→ **TASK PROMPT**:
Output only the line that contains "- Photo Competition" and the lines after it, all verbatim, through the last one below.

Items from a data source
•••
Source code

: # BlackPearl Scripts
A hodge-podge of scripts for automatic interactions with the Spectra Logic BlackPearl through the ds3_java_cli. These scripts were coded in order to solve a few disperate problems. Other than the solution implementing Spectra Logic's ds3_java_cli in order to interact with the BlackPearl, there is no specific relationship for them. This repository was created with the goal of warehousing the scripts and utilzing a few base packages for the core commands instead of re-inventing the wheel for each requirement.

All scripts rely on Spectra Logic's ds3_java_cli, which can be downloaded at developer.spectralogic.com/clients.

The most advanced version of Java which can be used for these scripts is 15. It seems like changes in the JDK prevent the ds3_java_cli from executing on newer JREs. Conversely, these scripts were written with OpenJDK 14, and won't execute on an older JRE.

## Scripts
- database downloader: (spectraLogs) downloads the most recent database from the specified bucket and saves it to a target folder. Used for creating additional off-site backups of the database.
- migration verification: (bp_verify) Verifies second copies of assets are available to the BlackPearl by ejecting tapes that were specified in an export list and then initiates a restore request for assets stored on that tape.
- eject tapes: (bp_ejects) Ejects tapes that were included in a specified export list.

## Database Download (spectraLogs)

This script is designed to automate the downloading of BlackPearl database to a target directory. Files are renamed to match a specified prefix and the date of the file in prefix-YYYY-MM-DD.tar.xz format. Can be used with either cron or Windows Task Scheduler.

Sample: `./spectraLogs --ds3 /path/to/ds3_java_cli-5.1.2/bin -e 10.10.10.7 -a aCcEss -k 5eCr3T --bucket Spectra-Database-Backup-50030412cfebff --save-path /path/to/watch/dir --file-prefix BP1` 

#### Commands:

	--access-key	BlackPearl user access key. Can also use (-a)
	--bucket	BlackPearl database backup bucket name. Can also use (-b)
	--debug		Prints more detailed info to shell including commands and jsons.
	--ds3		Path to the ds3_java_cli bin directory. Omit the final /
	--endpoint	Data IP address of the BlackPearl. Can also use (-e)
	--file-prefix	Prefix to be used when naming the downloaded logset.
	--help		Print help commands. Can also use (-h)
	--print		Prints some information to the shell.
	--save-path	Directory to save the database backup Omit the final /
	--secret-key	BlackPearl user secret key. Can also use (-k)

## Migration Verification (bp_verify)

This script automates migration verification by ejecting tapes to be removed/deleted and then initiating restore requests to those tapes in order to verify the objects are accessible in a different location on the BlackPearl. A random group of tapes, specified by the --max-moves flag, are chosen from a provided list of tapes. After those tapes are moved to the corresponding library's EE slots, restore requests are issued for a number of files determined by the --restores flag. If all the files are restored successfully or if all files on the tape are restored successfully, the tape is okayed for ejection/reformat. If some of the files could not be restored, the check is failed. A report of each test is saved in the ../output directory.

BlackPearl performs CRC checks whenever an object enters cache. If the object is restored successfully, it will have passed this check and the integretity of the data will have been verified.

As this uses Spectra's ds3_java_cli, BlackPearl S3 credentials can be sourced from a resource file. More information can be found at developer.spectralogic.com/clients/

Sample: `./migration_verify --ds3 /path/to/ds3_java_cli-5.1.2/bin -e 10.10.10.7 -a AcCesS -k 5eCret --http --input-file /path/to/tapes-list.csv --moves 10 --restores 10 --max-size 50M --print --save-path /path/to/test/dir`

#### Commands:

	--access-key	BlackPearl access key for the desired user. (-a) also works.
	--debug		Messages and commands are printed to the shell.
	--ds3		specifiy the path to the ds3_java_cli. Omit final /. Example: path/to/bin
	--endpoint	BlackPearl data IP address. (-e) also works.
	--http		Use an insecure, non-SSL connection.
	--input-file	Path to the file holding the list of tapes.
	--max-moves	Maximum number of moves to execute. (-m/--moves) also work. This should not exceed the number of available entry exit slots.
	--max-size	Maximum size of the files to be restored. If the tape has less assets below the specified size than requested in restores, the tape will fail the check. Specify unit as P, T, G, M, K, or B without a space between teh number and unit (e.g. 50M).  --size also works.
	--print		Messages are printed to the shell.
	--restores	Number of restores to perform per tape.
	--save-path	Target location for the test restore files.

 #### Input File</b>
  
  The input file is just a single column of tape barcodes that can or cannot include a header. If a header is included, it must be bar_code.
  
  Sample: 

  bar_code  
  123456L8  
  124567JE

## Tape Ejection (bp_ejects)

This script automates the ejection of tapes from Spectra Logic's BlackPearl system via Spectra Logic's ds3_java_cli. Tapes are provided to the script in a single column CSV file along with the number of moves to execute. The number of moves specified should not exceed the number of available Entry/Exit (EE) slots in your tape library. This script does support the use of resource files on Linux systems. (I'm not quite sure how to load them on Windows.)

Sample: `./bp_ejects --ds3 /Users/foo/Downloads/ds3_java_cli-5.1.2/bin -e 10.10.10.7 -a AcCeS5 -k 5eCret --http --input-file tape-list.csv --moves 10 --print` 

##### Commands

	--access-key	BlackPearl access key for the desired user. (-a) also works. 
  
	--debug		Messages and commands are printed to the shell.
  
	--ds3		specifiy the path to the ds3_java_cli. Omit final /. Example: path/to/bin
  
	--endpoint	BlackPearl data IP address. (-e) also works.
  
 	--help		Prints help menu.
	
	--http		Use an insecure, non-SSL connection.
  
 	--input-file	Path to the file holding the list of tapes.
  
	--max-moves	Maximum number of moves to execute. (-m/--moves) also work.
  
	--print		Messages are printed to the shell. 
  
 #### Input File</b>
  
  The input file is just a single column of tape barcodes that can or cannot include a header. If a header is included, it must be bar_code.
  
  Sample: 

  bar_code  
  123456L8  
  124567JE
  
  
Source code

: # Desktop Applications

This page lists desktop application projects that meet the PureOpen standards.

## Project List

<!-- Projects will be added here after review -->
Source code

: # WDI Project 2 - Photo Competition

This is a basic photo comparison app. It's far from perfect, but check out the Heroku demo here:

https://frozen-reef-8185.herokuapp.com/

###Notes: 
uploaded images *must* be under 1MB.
•••
→ **RESPONSE FOR THIS EXERCISE**:
: # WDI Project 2 - Photo Competition

This is a basic photo comparison app. It's far from perfect, but check out the Heroku demo here:

https://frozen-reef-8185.herokuapp.com/

###Notes: 
uploaded images *must* be under 1MB.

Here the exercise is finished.